Helping the Fairest Junkie of Them All: The Desperate and Brave Sobriety of Amy Dresner
As another memoir written about addiction, the message in Amy Dresner’s My Fair Junkie is blaring and unique. Published by Hachette Books in September of 2017, the book deserves a couple of disclaimers straightaway. First, Dresner’s account of her descent into drugs is not for the faint of heart. She tells the story like it is – graphic, crass, and at times, disturbing. It is an off-color and salacious recounting of the real disorder and desperation that is the life of a deeply entrenched junkie. That’s the first disclaimer.
Second, My Fair Junkie is not a book for the client in early sobriety. The depictions of the drug cravings are all-too-real and completely palpable. While reading this book, you “feel” the distress and inner pain of Dresner. It’s moving and compelling, but on a different level than the empathy that helps define a salient therapeutic approach. Ultimately, such an account is too intense and even potentially dangerous for a newcomer struggling with the challenges of sobriety.
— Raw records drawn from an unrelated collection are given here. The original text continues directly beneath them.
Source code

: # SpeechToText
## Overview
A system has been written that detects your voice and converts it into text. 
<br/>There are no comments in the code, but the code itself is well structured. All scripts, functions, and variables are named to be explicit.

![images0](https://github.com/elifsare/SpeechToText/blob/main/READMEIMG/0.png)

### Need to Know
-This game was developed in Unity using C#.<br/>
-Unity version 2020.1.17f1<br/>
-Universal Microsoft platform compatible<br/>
Given such disclaimers, the pertinent question becomes what is the value of Amy Dresner’s My Fair Junkie for a therapist? Dresner’s book provides definitive insight into the mind-set of clients struggling to stay sober. As the subtitle states, this is what one woman learned from “getting dirty and staying clean.” It is a visceral, yet crystal-clear rendition of the emotions that make the addict reach for the syringe and embrace actions repellent to normal society. Once a working comedian in her professional life, Dresner is an incredibly sarcastic storyteller. Her sarcasm, although potentially unnerving, provides deep insight into the inner workings of the troubled, addict mind.
The valuable parts of Dresner’s story are the clear depictions of the few saving graces in her struggle with sobriety – work, a semi-committed relationship, and routine. Also, the book reveals the black-and-white excess of the junkie trying to stay clean in clear terms along the way. After all, her thirst for mind-altering experience is far from small. Dresner writes about picking up her soon-to-be boyfriend: “He gets into my car as I am blasting music, chain-vaping and drinking a five-shot latte” (224).
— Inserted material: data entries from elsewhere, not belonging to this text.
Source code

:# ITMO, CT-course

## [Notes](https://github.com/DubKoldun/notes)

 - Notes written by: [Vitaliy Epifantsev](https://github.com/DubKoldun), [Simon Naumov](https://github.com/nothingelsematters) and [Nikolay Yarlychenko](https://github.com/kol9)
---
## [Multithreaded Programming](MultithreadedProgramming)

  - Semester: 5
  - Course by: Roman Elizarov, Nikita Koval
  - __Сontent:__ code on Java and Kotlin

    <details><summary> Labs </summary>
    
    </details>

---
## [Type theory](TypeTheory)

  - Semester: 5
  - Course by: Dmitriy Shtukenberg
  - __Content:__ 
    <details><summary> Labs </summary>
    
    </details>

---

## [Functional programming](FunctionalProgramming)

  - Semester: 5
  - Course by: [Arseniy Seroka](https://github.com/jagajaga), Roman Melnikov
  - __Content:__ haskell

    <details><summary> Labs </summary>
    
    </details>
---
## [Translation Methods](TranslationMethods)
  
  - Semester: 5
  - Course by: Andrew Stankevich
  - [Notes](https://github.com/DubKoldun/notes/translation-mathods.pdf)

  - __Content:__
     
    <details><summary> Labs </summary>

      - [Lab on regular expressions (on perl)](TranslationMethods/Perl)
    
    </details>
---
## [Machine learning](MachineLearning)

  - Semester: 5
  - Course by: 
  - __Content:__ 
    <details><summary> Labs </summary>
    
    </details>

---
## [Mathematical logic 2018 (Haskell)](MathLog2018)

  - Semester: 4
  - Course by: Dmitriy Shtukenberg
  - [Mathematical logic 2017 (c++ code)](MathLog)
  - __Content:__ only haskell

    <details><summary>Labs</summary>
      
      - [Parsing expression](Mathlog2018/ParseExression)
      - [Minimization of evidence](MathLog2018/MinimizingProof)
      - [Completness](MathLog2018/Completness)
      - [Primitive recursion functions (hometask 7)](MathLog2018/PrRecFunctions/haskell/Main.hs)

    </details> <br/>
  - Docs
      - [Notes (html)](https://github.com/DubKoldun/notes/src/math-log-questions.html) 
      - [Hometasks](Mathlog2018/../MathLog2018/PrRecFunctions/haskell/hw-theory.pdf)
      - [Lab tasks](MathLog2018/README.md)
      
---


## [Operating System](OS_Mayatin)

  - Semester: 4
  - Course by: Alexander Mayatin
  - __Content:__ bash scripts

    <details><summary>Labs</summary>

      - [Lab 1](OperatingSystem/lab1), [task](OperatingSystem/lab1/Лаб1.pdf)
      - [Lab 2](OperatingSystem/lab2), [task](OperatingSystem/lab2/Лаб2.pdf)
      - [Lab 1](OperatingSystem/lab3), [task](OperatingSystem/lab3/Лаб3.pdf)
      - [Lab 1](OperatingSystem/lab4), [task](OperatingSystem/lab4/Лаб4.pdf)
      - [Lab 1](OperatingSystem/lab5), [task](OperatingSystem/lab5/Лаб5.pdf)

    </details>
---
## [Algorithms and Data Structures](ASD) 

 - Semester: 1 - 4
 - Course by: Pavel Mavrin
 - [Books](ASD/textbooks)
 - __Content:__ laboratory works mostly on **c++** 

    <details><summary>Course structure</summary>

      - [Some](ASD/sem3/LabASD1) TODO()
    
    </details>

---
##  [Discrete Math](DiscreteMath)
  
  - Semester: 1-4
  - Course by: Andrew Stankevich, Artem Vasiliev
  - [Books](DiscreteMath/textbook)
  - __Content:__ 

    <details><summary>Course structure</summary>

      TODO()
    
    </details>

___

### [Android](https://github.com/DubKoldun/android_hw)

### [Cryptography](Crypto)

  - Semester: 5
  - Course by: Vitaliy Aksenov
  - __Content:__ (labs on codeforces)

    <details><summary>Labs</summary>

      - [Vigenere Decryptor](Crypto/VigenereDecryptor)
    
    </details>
She self-proclaims her “obsessiveness and gluttony” as the addict on a tenuous edge of early sobriety with wit (224). Indeed, therapists working in treatment or with the newly sober will recognize these extremes as an inherent part of the struggle of the first year or more of a client’s recovery.
As Dresner battles the inner demons that keep her locked in torturous cycles of relapse and substitute addictions, she sums up her struggles quite succinctly: “When you’re newly sober, you are looking for any distractions from your feelings…After years of numbing out with booze and drugs, suddenly experiencing my raw emotions, with nothing to take the edge off, felt uncomfortably intense” (183).
As an ex-junkie, she admits her difficulty with “being patient or tolerating ambiguity” (209). In fact, the memoir reveals the quintessential black-and-white thinking of the absolutist in every addict. Cognitive distortions abound in this account, and it may help therapists recognize and treat such difficulties in their clients.
Beyond the lingering challenges of what some might call her “addictive personality,” Dresner also reveals the coping skills that have helped her tame the beast of addiction. After being sentenced to community service on the streets of Hollywood, she is quite indignant at first. As time and routine kick in, however, she finds an unexpected and long-awaited solace. Dresner learns quickly that having structure helps with emotion regulation. At the end of the community service experience, she is happy to find that, “I finally have a work ethic…miracles do happen!” (66).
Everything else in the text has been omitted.